ENTRIES SUPPLIED:
════════════════

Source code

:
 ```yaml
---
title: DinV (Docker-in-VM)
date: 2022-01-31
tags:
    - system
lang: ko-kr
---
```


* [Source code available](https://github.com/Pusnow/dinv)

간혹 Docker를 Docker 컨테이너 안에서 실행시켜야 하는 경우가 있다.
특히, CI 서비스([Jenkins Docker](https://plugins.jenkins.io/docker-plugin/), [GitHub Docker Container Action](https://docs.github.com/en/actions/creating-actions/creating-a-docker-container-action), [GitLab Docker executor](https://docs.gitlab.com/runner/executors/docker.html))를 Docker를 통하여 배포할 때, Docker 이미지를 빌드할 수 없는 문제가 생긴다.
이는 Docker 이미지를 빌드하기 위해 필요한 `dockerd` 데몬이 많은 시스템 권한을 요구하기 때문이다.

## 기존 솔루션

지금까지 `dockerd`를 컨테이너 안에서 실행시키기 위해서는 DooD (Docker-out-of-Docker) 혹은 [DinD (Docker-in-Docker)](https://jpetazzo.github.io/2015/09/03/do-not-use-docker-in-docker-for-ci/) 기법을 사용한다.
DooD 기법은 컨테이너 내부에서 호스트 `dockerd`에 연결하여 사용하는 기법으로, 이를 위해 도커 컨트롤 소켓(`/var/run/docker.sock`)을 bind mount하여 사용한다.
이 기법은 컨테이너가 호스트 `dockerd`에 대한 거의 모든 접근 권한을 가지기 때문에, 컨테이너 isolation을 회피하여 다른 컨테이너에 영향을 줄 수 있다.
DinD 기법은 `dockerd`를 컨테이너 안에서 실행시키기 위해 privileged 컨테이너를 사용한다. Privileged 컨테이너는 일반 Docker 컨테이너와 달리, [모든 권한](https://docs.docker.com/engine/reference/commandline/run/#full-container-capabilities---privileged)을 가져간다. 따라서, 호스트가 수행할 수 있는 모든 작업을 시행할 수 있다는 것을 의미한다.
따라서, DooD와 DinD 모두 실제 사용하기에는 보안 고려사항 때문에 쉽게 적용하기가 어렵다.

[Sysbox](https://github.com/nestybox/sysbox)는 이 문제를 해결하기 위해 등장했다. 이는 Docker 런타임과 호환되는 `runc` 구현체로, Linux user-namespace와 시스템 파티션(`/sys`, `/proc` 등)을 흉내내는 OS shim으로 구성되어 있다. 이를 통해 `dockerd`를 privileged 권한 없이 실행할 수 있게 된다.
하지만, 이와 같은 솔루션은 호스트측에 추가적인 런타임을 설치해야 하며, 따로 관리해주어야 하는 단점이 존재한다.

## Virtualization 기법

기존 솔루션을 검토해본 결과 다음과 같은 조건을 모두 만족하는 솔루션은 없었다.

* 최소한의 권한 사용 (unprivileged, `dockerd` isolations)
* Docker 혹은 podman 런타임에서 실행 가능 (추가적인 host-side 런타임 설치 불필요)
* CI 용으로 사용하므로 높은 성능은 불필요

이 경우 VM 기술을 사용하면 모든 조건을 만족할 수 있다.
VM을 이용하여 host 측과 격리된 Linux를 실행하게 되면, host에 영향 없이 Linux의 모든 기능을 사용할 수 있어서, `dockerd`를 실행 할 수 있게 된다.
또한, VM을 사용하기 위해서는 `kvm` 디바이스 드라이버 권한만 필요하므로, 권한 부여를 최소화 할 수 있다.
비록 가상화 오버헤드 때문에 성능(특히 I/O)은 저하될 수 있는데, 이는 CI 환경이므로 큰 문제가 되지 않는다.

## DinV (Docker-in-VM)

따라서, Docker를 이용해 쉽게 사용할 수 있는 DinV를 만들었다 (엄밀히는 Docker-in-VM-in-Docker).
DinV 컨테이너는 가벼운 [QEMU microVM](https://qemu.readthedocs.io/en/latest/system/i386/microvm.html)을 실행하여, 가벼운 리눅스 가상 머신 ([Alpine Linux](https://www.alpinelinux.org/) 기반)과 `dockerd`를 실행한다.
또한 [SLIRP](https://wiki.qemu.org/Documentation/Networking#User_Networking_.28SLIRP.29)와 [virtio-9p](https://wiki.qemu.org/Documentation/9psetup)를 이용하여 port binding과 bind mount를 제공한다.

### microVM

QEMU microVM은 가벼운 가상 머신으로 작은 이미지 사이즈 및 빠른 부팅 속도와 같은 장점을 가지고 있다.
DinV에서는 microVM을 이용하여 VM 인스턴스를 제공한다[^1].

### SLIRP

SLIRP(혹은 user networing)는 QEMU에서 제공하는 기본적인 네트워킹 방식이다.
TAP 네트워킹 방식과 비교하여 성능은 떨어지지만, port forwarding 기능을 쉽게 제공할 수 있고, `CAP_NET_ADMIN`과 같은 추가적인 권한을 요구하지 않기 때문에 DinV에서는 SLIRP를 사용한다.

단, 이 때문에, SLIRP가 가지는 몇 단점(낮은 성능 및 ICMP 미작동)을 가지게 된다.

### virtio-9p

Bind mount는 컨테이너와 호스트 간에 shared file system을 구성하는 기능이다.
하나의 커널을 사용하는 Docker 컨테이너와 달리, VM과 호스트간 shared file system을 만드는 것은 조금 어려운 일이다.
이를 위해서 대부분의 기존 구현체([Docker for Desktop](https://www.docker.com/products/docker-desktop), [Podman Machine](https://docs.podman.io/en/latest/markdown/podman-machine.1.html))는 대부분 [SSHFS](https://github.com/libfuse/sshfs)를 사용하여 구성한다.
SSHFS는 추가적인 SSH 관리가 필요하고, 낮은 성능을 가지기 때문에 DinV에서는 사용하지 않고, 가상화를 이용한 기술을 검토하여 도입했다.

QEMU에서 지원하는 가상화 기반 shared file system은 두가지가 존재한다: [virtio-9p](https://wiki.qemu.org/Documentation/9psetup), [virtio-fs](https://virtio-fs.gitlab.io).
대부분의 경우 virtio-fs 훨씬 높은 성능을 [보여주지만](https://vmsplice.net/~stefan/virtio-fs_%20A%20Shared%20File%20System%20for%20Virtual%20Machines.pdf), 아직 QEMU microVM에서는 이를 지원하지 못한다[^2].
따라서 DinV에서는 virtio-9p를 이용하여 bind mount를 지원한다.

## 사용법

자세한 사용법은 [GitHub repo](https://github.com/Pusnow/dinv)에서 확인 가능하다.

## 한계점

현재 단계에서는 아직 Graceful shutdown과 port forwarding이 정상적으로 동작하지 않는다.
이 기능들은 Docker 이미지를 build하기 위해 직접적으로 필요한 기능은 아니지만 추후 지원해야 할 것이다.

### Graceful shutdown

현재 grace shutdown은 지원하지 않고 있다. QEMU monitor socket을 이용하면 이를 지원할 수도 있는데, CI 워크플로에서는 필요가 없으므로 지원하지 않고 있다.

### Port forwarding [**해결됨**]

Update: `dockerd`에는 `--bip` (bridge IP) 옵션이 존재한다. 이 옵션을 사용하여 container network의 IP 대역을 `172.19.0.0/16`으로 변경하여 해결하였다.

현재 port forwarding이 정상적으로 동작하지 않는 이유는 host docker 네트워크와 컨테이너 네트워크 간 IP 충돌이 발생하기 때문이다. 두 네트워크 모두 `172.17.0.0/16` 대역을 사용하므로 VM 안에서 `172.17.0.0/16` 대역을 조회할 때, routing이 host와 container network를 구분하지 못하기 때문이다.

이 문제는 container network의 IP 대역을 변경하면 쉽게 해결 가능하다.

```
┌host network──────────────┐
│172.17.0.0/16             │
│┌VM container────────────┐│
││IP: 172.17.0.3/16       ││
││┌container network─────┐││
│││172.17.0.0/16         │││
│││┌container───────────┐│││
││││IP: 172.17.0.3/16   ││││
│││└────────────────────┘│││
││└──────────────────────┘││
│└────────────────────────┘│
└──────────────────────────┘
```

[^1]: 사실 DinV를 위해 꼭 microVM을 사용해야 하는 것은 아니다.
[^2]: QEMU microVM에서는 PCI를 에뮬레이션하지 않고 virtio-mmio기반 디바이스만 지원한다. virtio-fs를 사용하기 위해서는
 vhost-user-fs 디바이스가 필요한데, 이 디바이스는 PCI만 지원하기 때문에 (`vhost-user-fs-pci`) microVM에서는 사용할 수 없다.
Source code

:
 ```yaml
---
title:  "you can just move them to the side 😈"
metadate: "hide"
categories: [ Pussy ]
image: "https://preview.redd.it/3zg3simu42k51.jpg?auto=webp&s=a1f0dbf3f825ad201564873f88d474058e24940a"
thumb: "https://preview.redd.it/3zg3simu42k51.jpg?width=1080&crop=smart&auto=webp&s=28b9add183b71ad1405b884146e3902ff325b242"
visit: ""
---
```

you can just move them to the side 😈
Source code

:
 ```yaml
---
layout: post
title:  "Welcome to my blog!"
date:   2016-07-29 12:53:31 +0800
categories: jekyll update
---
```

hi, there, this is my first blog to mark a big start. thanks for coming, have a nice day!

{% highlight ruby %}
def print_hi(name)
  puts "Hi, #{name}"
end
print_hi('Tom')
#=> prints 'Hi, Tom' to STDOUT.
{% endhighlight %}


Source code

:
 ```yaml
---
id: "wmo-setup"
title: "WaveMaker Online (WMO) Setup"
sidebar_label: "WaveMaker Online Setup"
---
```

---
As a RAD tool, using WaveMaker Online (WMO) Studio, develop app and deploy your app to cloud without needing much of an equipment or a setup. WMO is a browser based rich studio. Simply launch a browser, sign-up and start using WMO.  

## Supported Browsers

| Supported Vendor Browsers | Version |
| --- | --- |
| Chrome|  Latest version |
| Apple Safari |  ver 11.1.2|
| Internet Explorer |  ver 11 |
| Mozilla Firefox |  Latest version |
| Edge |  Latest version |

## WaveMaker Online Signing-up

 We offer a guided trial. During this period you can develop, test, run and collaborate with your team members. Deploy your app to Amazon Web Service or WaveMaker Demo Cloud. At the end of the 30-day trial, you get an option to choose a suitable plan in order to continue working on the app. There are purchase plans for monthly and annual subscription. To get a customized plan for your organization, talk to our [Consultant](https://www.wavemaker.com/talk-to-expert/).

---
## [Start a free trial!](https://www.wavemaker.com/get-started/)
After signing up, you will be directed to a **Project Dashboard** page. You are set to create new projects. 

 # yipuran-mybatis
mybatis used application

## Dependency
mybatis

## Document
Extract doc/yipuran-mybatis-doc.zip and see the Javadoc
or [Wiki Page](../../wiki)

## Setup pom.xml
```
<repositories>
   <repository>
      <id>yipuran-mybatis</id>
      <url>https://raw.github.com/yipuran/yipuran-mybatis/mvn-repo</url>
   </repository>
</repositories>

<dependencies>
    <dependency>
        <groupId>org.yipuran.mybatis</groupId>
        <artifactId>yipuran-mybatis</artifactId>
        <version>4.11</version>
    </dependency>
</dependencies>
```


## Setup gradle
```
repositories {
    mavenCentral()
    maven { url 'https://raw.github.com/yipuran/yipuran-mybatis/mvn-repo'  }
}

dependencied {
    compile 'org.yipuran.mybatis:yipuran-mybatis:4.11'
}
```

════════════════

TASK DESCRIPTION: Reply with the lines from the first line of the entries through the line that contains "## Virtualization 기법", repeated exactly with both ends kept, and with nothing else.

ANSWER AREA:
Source code

:
 ```yaml
---
title: DinV (Docker-in-VM)
date: 2022-01-31
tags:
    - system
lang: ko-kr
---
```


* [Source code available](https://github.com/Pusnow/dinv)

간혹 Docker를 Docker 컨테이너 안에서 실행시켜야 하는 경우가 있다.
특히, CI 서비스([Jenkins Docker](https://plugins.jenkins.io/docker-plugin/), [GitHub Docker Container Action](https://docs.github.com/en/actions/creating-actions/creating-a-docker-container-action), [GitLab Docker executor](https://docs.gitlab.com/runner/executors/docker.html))를 Docker를 통하여 배포할 때, Docker 이미지를 빌드할 수 없는 문제가 생긴다.
이는 Docker 이미지를 빌드하기 위해 필요한 `dockerd` 데몬이 많은 시스템 권한을 요구하기 때문이다.

## 기존 솔루션

지금까지 `dockerd`를 컨테이너 안에서 실행시키기 위해서는 DooD (Docker-out-of-Docker) 혹은 [DinD (Docker-in-Docker)](https://jpetazzo.github.io/2015/09/03/do-not-use-docker-in-docker-for-ci/) 기법을 사용한다.
DooD 기법은 컨테이너 내부에서 호스트 `dockerd`에 연결하여 사용하는 기법으로, 이를 위해 도커 컨트롤 소켓(`/var/run/docker.sock`)을 bind mount하여 사용한다.
이 기법은 컨테이너가 호스트 `dockerd`에 대한 거의 모든 접근 권한을 가지기 때문에, 컨테이너 isolation을 회피하여 다른 컨테이너에 영향을 줄 수 있다.
DinD 기법은 `dockerd`를 컨테이너 안에서 실행시키기 위해 privileged 컨테이너를 사용한다. Privileged 컨테이너는 일반 Docker 컨테이너와 달리, [모든 권한](https://docs.docker.com/engine/reference/commandline/run/#full-container-capabilities---privileged)을 가져간다. 따라서, 호스트가 수행할 수 있는 모든 작업을 시행할 수 있다는 것을 의미한다.
따라서, DooD와 DinD 모두 실제 사용하기에는 보안 고려사항 때문에 쉽게 적용하기가 어렵다.

[Sysbox](https://github.com/nestybox/sysbox)는 이 문제를 해결하기 위해 등장했다. 이는 Docker 런타임과 호환되는 `runc` 구현체로, Linux user-namespace와 시스템 파티션(`/sys`, `/proc` 등)을 흉내내는 OS shim으로 구성되어 있다. 이를 통해 `dockerd`를 privileged 권한 없이 실행할 수 있게 된다.
하지만, 이와 같은 솔루션은 호스트측에 추가적인 런타임을 설치해야 하며, 따로 관리해주어야 하는 단점이 존재한다.

## Virtualization 기법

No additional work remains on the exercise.